B Datasets

ds4psy: Datasets

Data is the stuff of data science, the raw material that — given the right spells and concoctions of the data alchemist — is to be turned into gold. Although data is increasingly ubiquitous, it is difficult to turn raw data into something that makes sense or creates value. This should not surprise us: It also takes a lot of knowledge, skills, and effort to build a house out of a heap of dirt, stones, and wood. And while data science typically does not get our hands dirty, we should never underestimate the amount of effort and frustration involved in cleaning up some messy pile of data.

This chapter provides some background information on the main datasets used in this book and their sources. Most of the data used throughout this book is already included in R (in datasets) or provided by R packages (e.g., the tidyverse). Occasionally, we create small toy datasets to illustrate a command or technical point, but the vast majority of analyses and visualizations throughout this book use real datasets that people have collected to answer empirical questions.

To address the interests of psychologists and social scientists, we focus on people-related data, in which cases represent persons and the variables provide information about them (e.g., characteristics like age, gender, etc., but also choices, opinions, preferences, etc.). Aiming for real data that addresses scientific questions in psychology prompted us to use 2 datasets that pop up frequently throughout this book:

  1. Positive psychology: A dataset examining the effectiveness of web-based positive psychology interventions (Woodworth et al., 2017, 2018). (See Section B.1 for details.)

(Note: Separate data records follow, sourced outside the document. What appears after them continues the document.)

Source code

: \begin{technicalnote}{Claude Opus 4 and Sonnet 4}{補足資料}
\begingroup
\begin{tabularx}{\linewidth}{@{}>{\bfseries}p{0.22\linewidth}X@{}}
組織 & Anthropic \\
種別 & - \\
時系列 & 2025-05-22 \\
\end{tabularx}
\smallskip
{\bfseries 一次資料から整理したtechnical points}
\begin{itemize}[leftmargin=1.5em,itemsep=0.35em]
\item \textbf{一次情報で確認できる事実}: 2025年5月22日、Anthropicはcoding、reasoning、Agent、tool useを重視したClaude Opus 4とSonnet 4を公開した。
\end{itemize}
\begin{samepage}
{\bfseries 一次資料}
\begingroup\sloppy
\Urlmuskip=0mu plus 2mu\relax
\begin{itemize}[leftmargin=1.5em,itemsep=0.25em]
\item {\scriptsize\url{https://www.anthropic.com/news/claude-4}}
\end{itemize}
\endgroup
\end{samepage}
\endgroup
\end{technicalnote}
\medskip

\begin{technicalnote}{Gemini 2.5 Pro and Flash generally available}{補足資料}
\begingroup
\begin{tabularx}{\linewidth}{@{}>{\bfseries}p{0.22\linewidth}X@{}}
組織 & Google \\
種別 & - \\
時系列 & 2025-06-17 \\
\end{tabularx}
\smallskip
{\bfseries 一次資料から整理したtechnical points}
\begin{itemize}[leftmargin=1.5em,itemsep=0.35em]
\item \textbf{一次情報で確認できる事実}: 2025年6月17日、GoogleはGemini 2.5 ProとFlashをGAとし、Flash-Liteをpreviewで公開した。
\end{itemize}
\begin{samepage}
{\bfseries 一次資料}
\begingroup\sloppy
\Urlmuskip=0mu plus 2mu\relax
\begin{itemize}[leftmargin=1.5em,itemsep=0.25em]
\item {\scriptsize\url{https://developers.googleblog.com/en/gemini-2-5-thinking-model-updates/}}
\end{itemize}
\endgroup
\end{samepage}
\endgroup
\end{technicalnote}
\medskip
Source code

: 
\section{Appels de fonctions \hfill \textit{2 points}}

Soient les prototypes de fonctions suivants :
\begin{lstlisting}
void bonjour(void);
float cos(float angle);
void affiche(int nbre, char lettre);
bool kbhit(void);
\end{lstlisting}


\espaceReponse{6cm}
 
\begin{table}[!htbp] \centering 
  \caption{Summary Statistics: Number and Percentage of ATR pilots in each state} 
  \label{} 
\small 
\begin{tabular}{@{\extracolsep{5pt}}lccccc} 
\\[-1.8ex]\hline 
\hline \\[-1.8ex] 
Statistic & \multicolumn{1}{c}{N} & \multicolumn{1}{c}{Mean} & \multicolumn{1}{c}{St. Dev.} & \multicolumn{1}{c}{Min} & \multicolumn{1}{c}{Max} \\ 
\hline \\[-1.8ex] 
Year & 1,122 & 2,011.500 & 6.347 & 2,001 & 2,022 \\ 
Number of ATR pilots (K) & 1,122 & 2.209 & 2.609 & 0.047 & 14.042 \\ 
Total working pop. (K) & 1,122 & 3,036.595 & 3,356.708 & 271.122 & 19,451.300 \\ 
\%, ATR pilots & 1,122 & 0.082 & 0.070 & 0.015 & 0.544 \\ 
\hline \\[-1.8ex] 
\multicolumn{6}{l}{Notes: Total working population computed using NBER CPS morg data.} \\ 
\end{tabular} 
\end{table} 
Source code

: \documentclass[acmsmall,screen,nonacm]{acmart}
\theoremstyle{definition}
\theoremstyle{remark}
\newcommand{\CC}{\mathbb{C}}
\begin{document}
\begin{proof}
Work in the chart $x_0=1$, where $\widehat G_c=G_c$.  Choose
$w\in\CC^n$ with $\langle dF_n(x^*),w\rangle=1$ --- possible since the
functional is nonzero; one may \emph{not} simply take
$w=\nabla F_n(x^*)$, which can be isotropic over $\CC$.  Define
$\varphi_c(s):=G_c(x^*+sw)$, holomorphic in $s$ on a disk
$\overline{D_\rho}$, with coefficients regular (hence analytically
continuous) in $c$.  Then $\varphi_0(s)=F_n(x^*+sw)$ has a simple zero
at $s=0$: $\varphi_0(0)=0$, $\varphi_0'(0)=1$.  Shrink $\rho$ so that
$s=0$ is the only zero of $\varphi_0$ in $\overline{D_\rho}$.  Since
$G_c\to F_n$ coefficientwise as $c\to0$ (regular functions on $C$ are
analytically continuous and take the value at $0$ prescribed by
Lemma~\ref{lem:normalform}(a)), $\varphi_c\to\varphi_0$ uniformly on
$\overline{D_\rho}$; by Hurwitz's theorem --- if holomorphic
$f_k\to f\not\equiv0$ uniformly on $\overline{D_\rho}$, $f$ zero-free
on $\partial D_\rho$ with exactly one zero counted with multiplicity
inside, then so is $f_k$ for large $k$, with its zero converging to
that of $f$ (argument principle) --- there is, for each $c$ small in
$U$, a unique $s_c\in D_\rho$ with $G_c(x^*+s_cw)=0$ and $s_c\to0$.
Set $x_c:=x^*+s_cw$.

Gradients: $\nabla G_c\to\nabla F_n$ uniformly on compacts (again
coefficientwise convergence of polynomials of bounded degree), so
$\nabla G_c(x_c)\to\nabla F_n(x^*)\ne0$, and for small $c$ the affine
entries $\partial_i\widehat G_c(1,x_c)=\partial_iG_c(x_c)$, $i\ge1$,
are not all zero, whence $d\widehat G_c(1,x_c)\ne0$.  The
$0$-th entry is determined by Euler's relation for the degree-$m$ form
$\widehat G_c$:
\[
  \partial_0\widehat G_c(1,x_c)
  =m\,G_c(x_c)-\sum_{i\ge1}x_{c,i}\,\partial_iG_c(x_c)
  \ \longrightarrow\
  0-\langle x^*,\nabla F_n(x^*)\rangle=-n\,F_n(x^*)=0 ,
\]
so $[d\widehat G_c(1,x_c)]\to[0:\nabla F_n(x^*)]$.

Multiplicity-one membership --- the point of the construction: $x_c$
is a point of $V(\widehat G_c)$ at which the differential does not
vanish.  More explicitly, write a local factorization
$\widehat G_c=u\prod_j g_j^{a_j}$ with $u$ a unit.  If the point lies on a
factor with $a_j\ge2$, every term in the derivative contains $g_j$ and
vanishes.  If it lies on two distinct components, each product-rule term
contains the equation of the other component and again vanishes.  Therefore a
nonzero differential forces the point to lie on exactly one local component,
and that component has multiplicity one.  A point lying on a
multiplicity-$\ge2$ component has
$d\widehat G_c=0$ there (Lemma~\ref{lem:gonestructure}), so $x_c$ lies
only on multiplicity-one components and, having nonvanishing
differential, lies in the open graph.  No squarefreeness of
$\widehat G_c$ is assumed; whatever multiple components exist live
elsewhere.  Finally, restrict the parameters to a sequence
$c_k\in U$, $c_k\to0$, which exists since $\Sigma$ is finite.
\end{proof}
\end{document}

  2. False positive psychology: A dataset showing problematic research practices within psychology (J. P. Simmons et al., 2011; J. Simmons et al., 2014). (See Section B.2 for details.)

To make it simple to use these datasets in R, we store them in easily accessible formats on a web server (at http://rpository.com/ds4psy/). The following sections provide the context in which the data were collected and provides credit and references to the original sources. The concluding Section B.3 provides pointers to additional sources of data.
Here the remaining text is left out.